GitHub - mindee/doctr: docTR (Document Text Recognition) - a seamless, high-performing & accessible library for OCR-related tasks powered by Deep Learning.

Optical Character Recognition made seamless & accessible to anyone, powered by PyTorch

What you can expect from this repository:

efficient ways to parse textual information (localize and identify each word) from your documents
guidance on how to integrate this in your current architecture

Quick Tour

Getting your pretrained model

End-to-End OCR is achieved in docTR using a two-stage approach: text detection (localizing words), then text recognition (identify all characters in the word).

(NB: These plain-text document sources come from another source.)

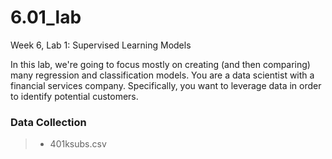 # 6.01_lab
Week 6, Lab 1: Supervised Learning Models

In this lab, we're going to focus mostly on creating (and then comparing) many regression and classification models. You are a data scientist with a financial services company. Specifically, you want to leverage data in order to identify potential customers.

### Data Collection

> - 401ksubs.csv

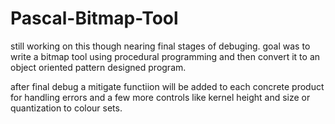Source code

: # Pascal-Bitmap-Tool

still working on this though nearing final stages of debuging.
goal was to write a bitmap tool using procedural programming and then
convert it to an object oriented pattern designed program.

after final debug a mitigate functiion will be added to each concrete product 
for handling errors and a few more controls like kernel height and size or quantization to colour sets.

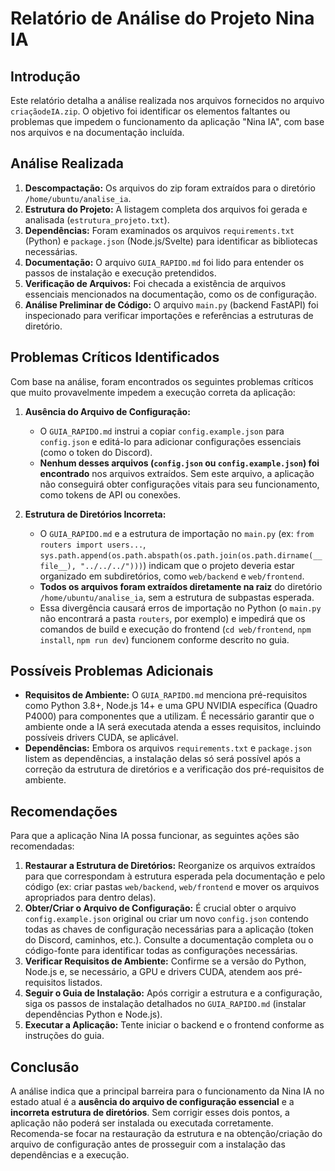 # Relatório de Análise do Projeto Nina IA

## Introdução

Este relatório detalha a análise realizada nos arquivos fornecidos no arquivo `criaçãodeIA.zip`. O objetivo foi identificar os elementos faltantes ou problemas que impedem o funcionamento da aplicação "Nina IA", com base nos arquivos e na documentação incluída.

## Análise Realizada

1.  **Descompactação:** Os arquivos do zip foram extraídos para o diretório `/home/ubuntu/analise_ia`.
2.  **Estrutura do Projeto:** A listagem completa dos arquivos foi gerada e analisada (`estrutura_projeto.txt`).
3.  **Dependências:** Foram examinados os arquivos `requirements.txt` (Python) e `package.json` (Node.js/Svelte) para identificar as bibliotecas necessárias.
4.  **Documentação:** O arquivo `GUIA_RAPIDO.md` foi lido para entender os passos de instalação e execução pretendidos.
5.  **Verificação de Arquivos:** Foi checada a existência de arquivos essenciais mencionados na documentação, como os de configuração.
6.  **Análise Preliminar de Código:** O arquivo `main.py` (backend FastAPI) foi inspecionado para verificar importações e referências a estruturas de diretório.

## Problemas Críticos Identificados

Com base na análise, foram encontrados os seguintes problemas críticos que muito provavelmente impedem a execução correta da aplicação:

1.  **Ausência do Arquivo de Configuração:**
    *   O `GUIA_RAPIDO.md` instrui a copiar `config.example.json` para `config.json` e editá-lo para adicionar configurações essenciais (como o token do Discord).
    *   **Nenhum desses arquivos (`config.json` ou `config.example.json`) foi encontrado** nos arquivos extraídos. Sem este arquivo, a aplicação não conseguirá obter configurações vitais para seu funcionamento, como tokens de API ou conexões.

2.  **Estrutura de Diretórios Incorreta:**
    *   O `GUIA_RAPIDO.md` e a estrutura de importação no `main.py` (ex: `from routers import users...`, `sys.path.append(os.path.abspath(os.path.join(os.path.dirname(__file__), "../../../")))`) indicam que o projeto deveria estar organizado em subdiretórios, como `web/backend` e `web/frontend`.
    *   **Todos os arquivos foram extraídos diretamente na raiz** do diretório `/home/ubuntu/analise_ia`, sem a estrutura de subpastas esperada.
    *   Essa divergência causará erros de importação no Python (o `main.py` não encontrará a pasta `routers`, por exemplo) e impedirá que os comandos de build e execução do frontend (`cd web/frontend`, `npm install`, `npm run dev`) funcionem conforme descrito no guia.

## Possíveis Problemas Adicionais

*   **Requisitos de Ambiente:** O `GUIA_RAPIDO.md` menciona pré-requisitos como Python 3.8+, Node.js 14+ e uma GPU NVIDIA específica (Quadro P4000) para componentes que a utilizam. É necessário garantir que o ambiente onde a IA será executada atenda a esses requisitos, incluindo possíveis drivers CUDA, se aplicável.
*   **Dependências:** Embora os arquivos `requirements.txt` e `package.json` listem as dependências, a instalação delas só será possível após a correção da estrutura de diretórios e a verificação dos pré-requisitos de ambiente.

## Recomendações

Para que a aplicação Nina IA possa funcionar, as seguintes ações são recomendadas:

1.  **Restaurar a Estrutura de Diretórios:** Reorganize os arquivos extraídos para que correspondam à estrutura esperada pela documentação e pelo código (ex: criar pastas `web/backend`, `web/frontend` e mover os arquivos apropriados para dentro delas).
2.  **Obter/Criar o Arquivo de Configuração:** É crucial obter o arquivo `config.example.json` original ou criar um novo `config.json` contendo todas as chaves de configuração necessárias para a aplicação (token do Discord, caminhos, etc.). Consulte a documentação completa ou o código-fonte para identificar todas as configurações necessárias.
3.  **Verificar Requisitos de Ambiente:** Confirme se a versão do Python, Node.js e, se necessário, a GPU e drivers CUDA, atendem aos pré-requisitos listados.
4.  **Seguir o Guia de Instalação:** Após corrigir a estrutura e a configuração, siga os passos de instalação detalhados no `GUIA_RAPIDO.md` (instalar dependências Python e Node.js).
5.  **Executar a Aplicação:** Tente iniciar o backend e o frontend conforme as instruções do guia.

## Conclusão

A análise indica que a principal barreira para o funcionamento da Nina IA no estado atual é a **ausência do arquivo de configuração essencial** e a **incorreta estrutura de diretórios**. Sem corrigir esses dois pontos, a aplicação não poderá ser instalada ou executada corretamente. Recomenda-se focar na restauração da estrutura e na obtenção/criação do arquivo de configuração antes de prosseguir com a instalação das dependências e a execução.

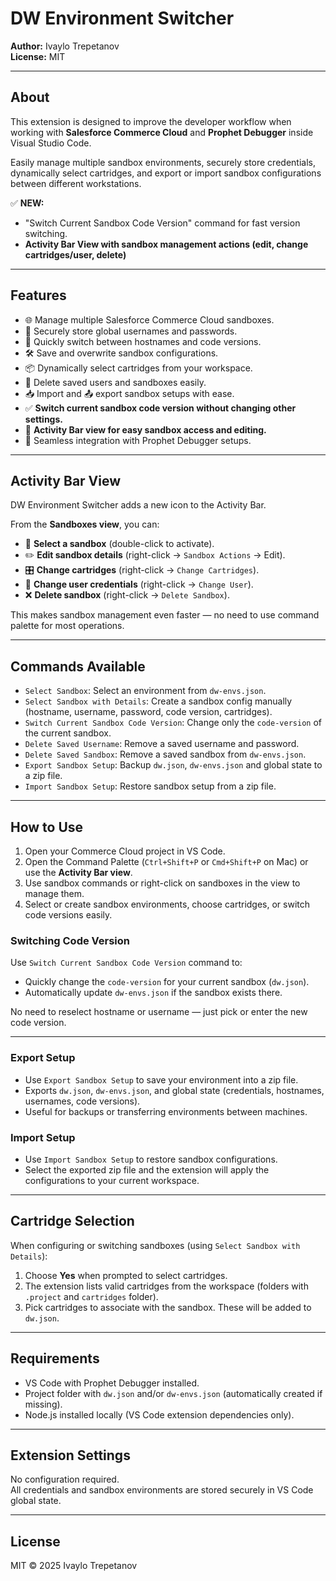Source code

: # DW Environment Switcher

**Author:** Ivaylo Trepetanov  
**License:** MIT

---

## About

This extension is designed to improve the developer workflow when working with **Salesforce Commerce Cloud** and **Prophet Debugger** inside Visual Studio Code.

Easily manage multiple sandbox environments, securely store credentials, dynamically select cartridges, and export or import sandbox configurations between different workstations.

✅ **NEW:**  
- "Switch Current Sandbox Code Version" command for fast version switching.  
- **Activity Bar View with sandbox management actions (edit, change cartridges/user, delete)**

---

## Features

- 🌐 Manage multiple Salesforce Commerce Cloud sandboxes.
- 🔐 Securely store global usernames and passwords.
- 🔄 Quickly switch between hostnames and code versions.
- 🛠 Save and overwrite sandbox configurations.
- 📦 Dynamically select cartridges from your workspace.
- 🚮 Delete saved users and sandboxes easily.
- 📥 Import and 📤 export sandbox setups with ease.
- ✅ **Switch current sandbox code version without changing other settings.**
- 📌 **Activity Bar view for easy sandbox access and editing.**
- 🐞 Seamless integration with Prophet Debugger setups.

---

## Activity Bar View

DW Environment Switcher adds a new icon to the Activity Bar.

From the **Sandboxes view**, you can:

- 📌 **Select a sandbox** (double-click to activate).
- ✏️ **Edit sandbox details** (right-click -> `Sandbox Actions` -> Edit).
- 🎛️ **Change cartridges** (right-click -> `Change Cartridges`).
- 👤 **Change user credentials** (right-click -> `Change User`).
- ❌ **Delete sandbox** (right-click -> `Delete Sandbox`).

This makes sandbox management even faster — no need to use command palette for most operations.

---

## Commands Available

- `Select Sandbox`: Select an environment from `dw-envs.json`.
- `Select Sandbox with Details`: Create a sandbox config manually (hostname, username, password, code version, cartridges).
- `Switch Current Sandbox Code Version`: Change only the `code-version` of the current sandbox.
- `Delete Saved Username`: Remove a saved username and password.
- `Delete Saved Sandbox`: Remove a saved sandbox from `dw-envs.json`.
- `Export Sandbox Setup`: Backup `dw.json`, `dw-envs.json` and global state to a zip file.
- `Import Sandbox Setup`: Restore sandbox setup from a zip file.

---

## How to Use

1. Open your Commerce Cloud project in VS Code.
2. Open the Command Palette (`Ctrl+Shift+P` or `Cmd+Shift+P` on Mac) or use the **Activity Bar view**.
3. Use sandbox commands or right-click on sandboxes in the view to manage them.
4. Select or create sandbox environments, choose cartridges, or switch code versions easily.

### Switching Code Version

Use `Switch Current Sandbox Code Version` command to:

- Quickly change the `code-version` for your current sandbox (`dw.json`).
- Automatically update `dw-envs.json` if the sandbox exists there.

No need to reselect hostname or username — just pick or enter the new code version.

---

### Export Setup

- Use `Export Sandbox Setup` to save your environment into a zip file.
- Exports `dw.json`, `dw-envs.json`, and global state (credentials, hostnames, usernames, code versions).
- Useful for backups or transferring environments between machines.

### Import Setup

- Use `Import Sandbox Setup` to restore sandbox configurations.
- Select the exported zip file and the extension will apply the configurations to your current workspace.

---

## Cartridge Selection

When configuring or switching sandboxes (using `Select Sandbox with Details`):

1. Choose **Yes** when prompted to select cartridges.
2. The extension lists valid cartridges from the workspace (folders with `.project` and `cartridges` folder).
3. Pick cartridges to associate with the sandbox. These will be added to `dw.json`.

---

## Requirements

- VS Code with Prophet Debugger installed.
- Project folder with `dw.json` and/or `dw-envs.json` (automatically created if missing).
- Node.js installed locally (VS Code extension dependencies only).

---

## Extension Settings

No configuration required.  
All credentials and sandbox environments are stored securely in VS Code global state.

---

## License

MIT © 2025 Ivaylo Trepetanov
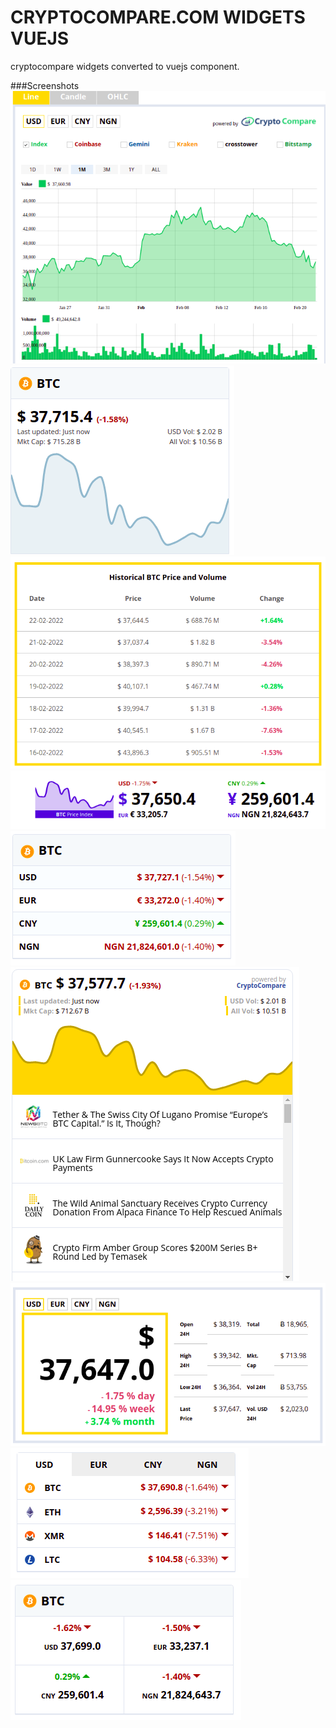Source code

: # CRYPTOCOMPARE.COM WIDGETS VUEJS
cryptocompare widgets converted to vuejs component.

###Screenshots
![alt text](https://github.com/sundayalexander/Cryptocompare-widgets-vuejs/blob/master/screenshots/advanced.png?raw=true)
![alt text](https://github.com/sundayalexander/Cryptocompare-widgets-vuejs/blob/master/screenshots/chart.png?raw=true)
![alt text](https://github.com/sundayalexander/Cryptocompare-widgets-vuejs/blob/master/screenshots/historical.png?raw=true)
![alt text](https://github.com/sundayalexander/Cryptocompare-widgets-vuejs/blob/master/screenshots/horizontal.png?raw=true)
![alt text](https://github.com/sundayalexander/Cryptocompare-widgets-vuejs/blob/master/screenshots/list.png?raw=true)
![alt text](https://github.com/sundayalexander/Cryptocompare-widgets-vuejs/blob/master/screenshots/news.png?raw=true)
![alt text](https://github.com/sundayalexander/Cryptocompare-widgets-vuejs/blob/master/screenshots/summary.png?raw=true)
![alt text](https://github.com/sundayalexander/Cryptocompare-widgets-vuejs/blob/master/screenshots/tabbed.png?raw=true)
![alt text](https://github.com/sundayalexander/Cryptocompare-widgets-vuejs/blob/master/screenshots/tiles.png?raw=true)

As such, you can select the architecture used for text detection, and the one for text recognition from the list of available implementations.

from doctr.models import ocr_predictor

model = ocr_predictor(det_arch='db_resnet50', reco_arch='crnn_vgg16_bn', pretrained=True)

Reading files

Documents can be interpreted from PDF or images:

from doctr.io import DocumentFile
# PDF
pdf_doc = DocumentFile.from_pdf("path/to/your/doc.pdf")
# Image
single_img_doc = DocumentFile.from_images("path/to/your/img.jpg")
# Webpage (requires `weasyprint` to be installed)
webpage_doc = DocumentFile.from_url("https://www.yoursite.com")
# Multiple page images
multi_img_doc = DocumentFile.from_images(["path/to/page1.jpg", "path/to/page2.jpg"])

Putting it together

Let's use the default pretrained model for an example:

from doctr.io import DocumentFile
from doctr.models import ocr_predictor

model = ocr_predictor(pretrained=True)
# PDF
doc = DocumentFile.from_pdf("path/to/your/doc.pdf")
# Analyze
result = model(doc)

Dealing with rotated documents

Should you use docTR on documents that include rotated pages, or pages with multiple box orientations, you have multiple options to handle it:

If you only use straight document pages with straight words (horizontal, same reading direction), consider passing assume_straight_pages=True to the ocr_predictor. It will directly fit straight boxes on your page and return straight boxes, which makes it the fastest option.
If you want the predictor to output straight boxes (no matter the orientation of your pages, the final localizations will be converted to straight boxes), you need to pass export_as_straight_boxes=True in the predictor. Otherwise, if assume_straight_pages=False, it will return rotated bounding boxes (potentially with an angle of 0°).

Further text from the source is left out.